Tuesday, March 23, 2010


"To understand God's thoughts we must study statistics, for these are the measure of his purpose." (Florence Nightingale)

Statistics can’t bring the reality of life on the street to your office or home (where you might be reading this), but here are a few things you might not know:
  • UNICEF has estimated that there are at least 100 million children growing up on urban streets around the world
  • 93% of street girls in Rwanda reported having been raped
  • In Southern and Eastern Africa the majority of street children are between 9-14 years old
  • 82% of street children in Cairo are on the streets due to child abuse at home or at work
  • 100,000 children run away from home in the UK each year, with 1 in every 6 sleeping on the streets
  • 77.9% of street children in Russia are involved in work which is dangerous to their health
  • 70% of street children in Cairo said that they use drugs to relieve the pressure from being on the street
  • In Brazzaville, Congo, almost 50% of street children are orphans
  • It is estimated that between 15-20% of street children in Vietnam are HIV positive
  • Orphanages in Ukraine say that 97% of children leaving their institutions become homeless
  • There are an estimated 1-2 million street-involved youth in the USA
  • In 2008-2009 a child was abandoned in Guatemala City every 4 days. Most were babies
Source: UNICEF/The Consortium for Street Children

Thursday, March 18, 2010

A melancholy month

Some friends have expressed concern in recent weeks that my postings have seemed somewhat introspective. A little...sombre.

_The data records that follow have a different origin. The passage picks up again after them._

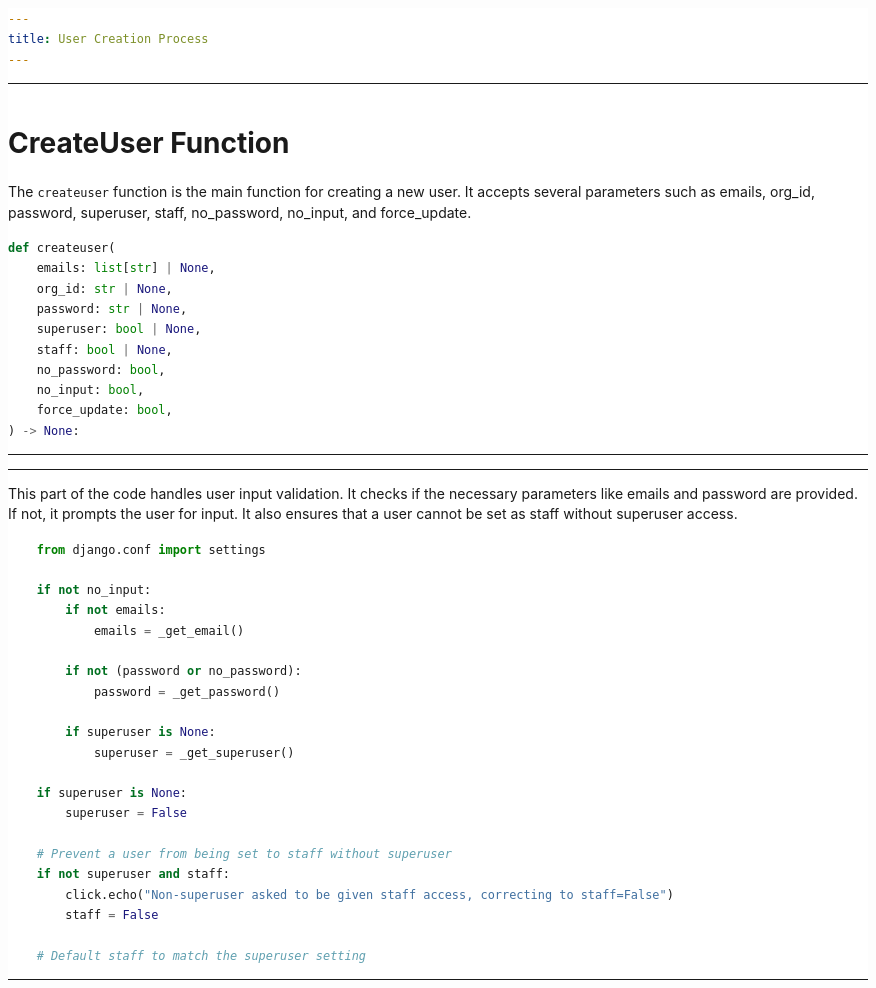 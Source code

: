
 ```yaml
---
title: User Creation Process
---
```

<SwmSnippet path="/src/sentry/runner/commands/createuser.py" line="94">

---

# CreateUser Function

The `createuser` function is the main function for creating a new user. It accepts several parameters such as emails, org_id, password, superuser, staff, no_password, no_input, and force_update.

```python
def createuser(
    emails: list[str] | None,
    org_id: str | None,
    password: str | None,
    superuser: bool | None,
    staff: bool | None,
    no_password: bool,
    no_input: bool,
    force_update: bool,
) -> None:
```

---

</SwmSnippet>

<SwmSnippet path="/src/sentry/runner/commands/createuser.py" line="106">

---

This part of the code handles user input validation. It checks if the necessary parameters like emails and password are provided. If not, it prompts the user for input. It also ensures that a user cannot be set as staff without superuser access.

```python
    from django.conf import settings

    if not no_input:
        if not emails:
            emails = _get_email()

        if not (password or no_password):
            password = _get_password()

        if superuser is None:
            superuser = _get_superuser()

    if superuser is None:
        superuser = False

    # Prevent a user from being set to staff without superuser
    if not superuser and staff:
        click.echo("Non-superuser asked to be given staff access, correcting to staff=False")
        staff = False

    # Default staff to match the superuser setting
```

---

I never intended this blog to be some kind of greatest hits of my experience here in São Paulo. In my teens I started a diary but soon found that I was aggressively self-editing my entries. Looking back on those few pages, my adolescence would appear to be some sort of utopian vision of youth. Good grief.

It has been a difficult month. A very difficult month. With the team and with the children. But God is sovereign in every situation, in every circumstance and by His strength I press on.

the 28kg jumbo pack says it all

Sunday, March 14, 2010


This week, my good Scottish friend Robert told me about some recent events in his road. A young mentally disturbed man who has (up until this point) lived a quiet and somewhat uneventful life with his equally troubled mother in a neighbouring house, has recently been vandalizing cars and sexually assaulting women in the street. The mental care authorities have so far been unable to stabilize his condition and efforts to “section” him have resulting in periodic but unsustained containment. When Robert’s car window was smashed he therefore decided to call the police. After listening sympathetically to the officer’s explanation of the local force's futile attempts to deal with the recent difficulties, Robert and his brother-in-law stood aghast as the officer explained the best way of dealing with the problem: “What you should do in these circumstances is to get a few mates together, bind him up with some rope and then take a baseball bat, smash his skull in and put him in the sewer.”

These are thoughts which a frustrated law enforcement officer may have during his very darkest moments, but this man – with all seriousness – articulated them.

With authorities like this, what hope is there for the rest of us?

Saturday, March 6, 2010

Pé de moleque

It now appears my previous sentiments are nothing new. I came across one of those hard toffee-with-nuts sweets yesterday. The name? Pé de moleque (poor kid's feet). It seems that not only is this witty labelling par excellence, but a veritable institution here in confectionary terms.

feet, anyone?


My clothes are rotting from the damp.
The Nikon is knocked off a wall and the lens cracks.
A smile is left unreciprocated.
W tears one of the new cushions, emptying its contents.
L lets loose a diatribe of insults and profanities to my face.

Today I need reminding that

Friday, March 5, 2010

Children, parents, grandparents

"The relationship between grandparents and grandchildren is one of the most rewarding in family life and the government is no doubt correct to ensure that grandparents have the right of access. But if an absent father or a grandparent can only have access to a child by invoking the law, and if their meetings are overlaid by resentment, rancour or parental quarrelling, surely the encounter will only do harm. Governments tend to believe that social evils can be cured by money or legislation, but they are wrong. What children want is for their parents to love each other, and if that is no longer possible, at least to act with kindness."